What’s new here is that the Premier League is the world’s most-watched sports league and the fixtures Amazon has bought are not also-rans but full rounds of matches including all the top teams in sports primetime. From the outside, while Amazon may have got its package for what it would consider a bargain, this move looks like a massive step up in ambition, could we see Amazon or other FAANG companies bidding for full-on sports rights in the near future? Or, given that Amazon will not be charging a premium for viewing the games but including them in its standard Prime package, is this just another step by Amazon to lock in more potential customers to its core online retailing business? The latter is probably true for us for three important reasons:
Video as a Tool
Amazon has revealed that the inclusion of original video content on Amazon Prime – which has surpassed 100m subscribers in April 2018 – has increased the likelihood of purchase of other goods on its e-commerce platform. From this perspective, Amazon views video as a tool to incentivise every customer purchase, from clothing to groceries, rather than a mission-critical business
With the launch of video on Prime, Amazon has been able to gain direct control of granular data on consumer viewing habits which it didn’t have access to before. Its algorithms can now work with a variety of information on customer preferences, including valuable video engagement data. The addition of the Premier League will further strengthen this.
Sports content rights continue to be sold on a country-specific basis, making a full swing into live sports by the FAANG less likely. Digital behemoths are global companies with a weaker incentive to invest billions on something that could be monetised in only one country. However, they will continue to snatch packages that are instrumental to their ends.
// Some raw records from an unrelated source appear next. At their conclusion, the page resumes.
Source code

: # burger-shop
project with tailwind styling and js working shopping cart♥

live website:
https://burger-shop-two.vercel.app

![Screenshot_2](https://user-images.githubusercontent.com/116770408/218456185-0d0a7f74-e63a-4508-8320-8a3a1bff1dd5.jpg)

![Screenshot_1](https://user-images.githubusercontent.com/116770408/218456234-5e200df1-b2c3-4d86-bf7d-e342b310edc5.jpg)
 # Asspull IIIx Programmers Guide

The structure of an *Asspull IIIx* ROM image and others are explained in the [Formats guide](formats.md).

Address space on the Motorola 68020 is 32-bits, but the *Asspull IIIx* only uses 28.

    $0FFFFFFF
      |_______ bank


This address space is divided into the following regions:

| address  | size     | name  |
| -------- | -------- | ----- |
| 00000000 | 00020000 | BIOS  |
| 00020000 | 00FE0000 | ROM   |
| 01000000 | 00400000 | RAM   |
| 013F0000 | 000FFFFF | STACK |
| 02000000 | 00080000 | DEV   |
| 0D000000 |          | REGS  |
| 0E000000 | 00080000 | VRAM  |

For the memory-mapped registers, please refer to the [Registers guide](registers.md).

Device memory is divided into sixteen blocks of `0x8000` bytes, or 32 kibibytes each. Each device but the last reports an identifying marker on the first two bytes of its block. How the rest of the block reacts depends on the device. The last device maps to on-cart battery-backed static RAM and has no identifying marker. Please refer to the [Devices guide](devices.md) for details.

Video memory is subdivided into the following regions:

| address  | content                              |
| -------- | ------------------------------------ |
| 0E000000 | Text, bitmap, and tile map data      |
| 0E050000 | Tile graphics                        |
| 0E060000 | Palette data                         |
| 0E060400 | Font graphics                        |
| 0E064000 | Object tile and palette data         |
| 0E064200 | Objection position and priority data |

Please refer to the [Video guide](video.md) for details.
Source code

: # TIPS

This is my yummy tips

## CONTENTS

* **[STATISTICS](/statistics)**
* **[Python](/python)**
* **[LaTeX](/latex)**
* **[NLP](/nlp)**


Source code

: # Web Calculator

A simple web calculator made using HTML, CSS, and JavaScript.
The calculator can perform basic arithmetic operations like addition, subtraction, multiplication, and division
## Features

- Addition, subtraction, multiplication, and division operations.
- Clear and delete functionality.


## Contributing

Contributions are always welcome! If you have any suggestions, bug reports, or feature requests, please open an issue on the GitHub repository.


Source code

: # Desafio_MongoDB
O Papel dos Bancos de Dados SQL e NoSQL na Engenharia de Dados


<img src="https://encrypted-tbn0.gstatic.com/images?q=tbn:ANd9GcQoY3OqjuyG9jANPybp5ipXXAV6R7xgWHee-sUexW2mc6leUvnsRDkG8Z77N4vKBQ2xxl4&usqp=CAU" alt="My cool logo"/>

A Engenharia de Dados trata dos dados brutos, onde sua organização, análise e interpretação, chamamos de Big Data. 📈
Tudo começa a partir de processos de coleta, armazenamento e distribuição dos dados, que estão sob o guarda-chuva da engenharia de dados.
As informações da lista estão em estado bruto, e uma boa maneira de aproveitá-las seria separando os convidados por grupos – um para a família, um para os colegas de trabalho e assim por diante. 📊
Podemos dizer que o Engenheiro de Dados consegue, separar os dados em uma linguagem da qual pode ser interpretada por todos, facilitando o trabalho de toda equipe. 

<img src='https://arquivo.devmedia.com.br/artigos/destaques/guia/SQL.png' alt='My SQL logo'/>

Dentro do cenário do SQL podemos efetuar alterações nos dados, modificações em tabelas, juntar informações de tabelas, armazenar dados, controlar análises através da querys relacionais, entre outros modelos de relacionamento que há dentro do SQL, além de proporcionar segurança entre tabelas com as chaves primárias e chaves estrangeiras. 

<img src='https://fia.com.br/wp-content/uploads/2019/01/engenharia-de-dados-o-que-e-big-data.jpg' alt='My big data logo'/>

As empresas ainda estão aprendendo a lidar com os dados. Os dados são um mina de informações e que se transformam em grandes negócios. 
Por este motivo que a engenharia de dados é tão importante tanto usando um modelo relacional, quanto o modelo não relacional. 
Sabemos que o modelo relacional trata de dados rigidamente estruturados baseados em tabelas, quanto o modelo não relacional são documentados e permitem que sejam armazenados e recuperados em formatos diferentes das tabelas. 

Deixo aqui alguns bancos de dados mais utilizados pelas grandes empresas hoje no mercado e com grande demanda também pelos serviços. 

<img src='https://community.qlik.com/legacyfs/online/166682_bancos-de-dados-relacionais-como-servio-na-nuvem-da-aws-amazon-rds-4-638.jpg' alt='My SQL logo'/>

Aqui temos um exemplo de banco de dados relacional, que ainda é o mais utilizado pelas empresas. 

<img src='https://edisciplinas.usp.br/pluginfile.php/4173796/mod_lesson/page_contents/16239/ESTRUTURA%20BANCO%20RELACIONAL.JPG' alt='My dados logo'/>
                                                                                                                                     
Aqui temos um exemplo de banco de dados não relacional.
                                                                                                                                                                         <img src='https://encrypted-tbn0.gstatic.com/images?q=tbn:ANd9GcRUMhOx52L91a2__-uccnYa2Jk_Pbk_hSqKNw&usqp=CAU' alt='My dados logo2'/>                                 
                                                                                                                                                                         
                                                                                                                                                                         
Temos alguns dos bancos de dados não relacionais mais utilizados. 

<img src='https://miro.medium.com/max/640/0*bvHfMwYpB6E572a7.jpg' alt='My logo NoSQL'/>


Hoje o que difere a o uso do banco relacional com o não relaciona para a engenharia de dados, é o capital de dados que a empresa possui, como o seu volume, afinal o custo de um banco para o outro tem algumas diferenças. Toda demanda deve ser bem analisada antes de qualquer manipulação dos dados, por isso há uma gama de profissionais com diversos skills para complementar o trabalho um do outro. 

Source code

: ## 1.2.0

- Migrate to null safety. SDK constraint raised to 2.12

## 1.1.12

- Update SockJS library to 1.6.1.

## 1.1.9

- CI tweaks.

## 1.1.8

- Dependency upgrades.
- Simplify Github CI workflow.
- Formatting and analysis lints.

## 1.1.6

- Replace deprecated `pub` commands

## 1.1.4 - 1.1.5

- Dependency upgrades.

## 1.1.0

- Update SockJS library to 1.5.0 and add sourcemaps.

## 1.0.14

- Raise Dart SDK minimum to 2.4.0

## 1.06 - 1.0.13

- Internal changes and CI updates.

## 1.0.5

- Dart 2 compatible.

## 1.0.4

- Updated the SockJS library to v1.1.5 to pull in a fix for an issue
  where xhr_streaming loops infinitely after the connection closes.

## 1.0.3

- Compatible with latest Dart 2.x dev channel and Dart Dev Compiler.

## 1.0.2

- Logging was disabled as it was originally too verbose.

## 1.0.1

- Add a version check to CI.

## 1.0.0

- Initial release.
What’s also interesting is that the Premier League, having now sold all six rights packages for 2019-2022, will receive less total income from them than it got from just BT Sport and Sky in the 2015-2018 round. Rights holders had been hoping that the entry of Big Tech would further increase competition and so prices, but certainly in the case of the Premier League, this has not happened. Have sports rights prices finally hit their ceiling? Only time will tell.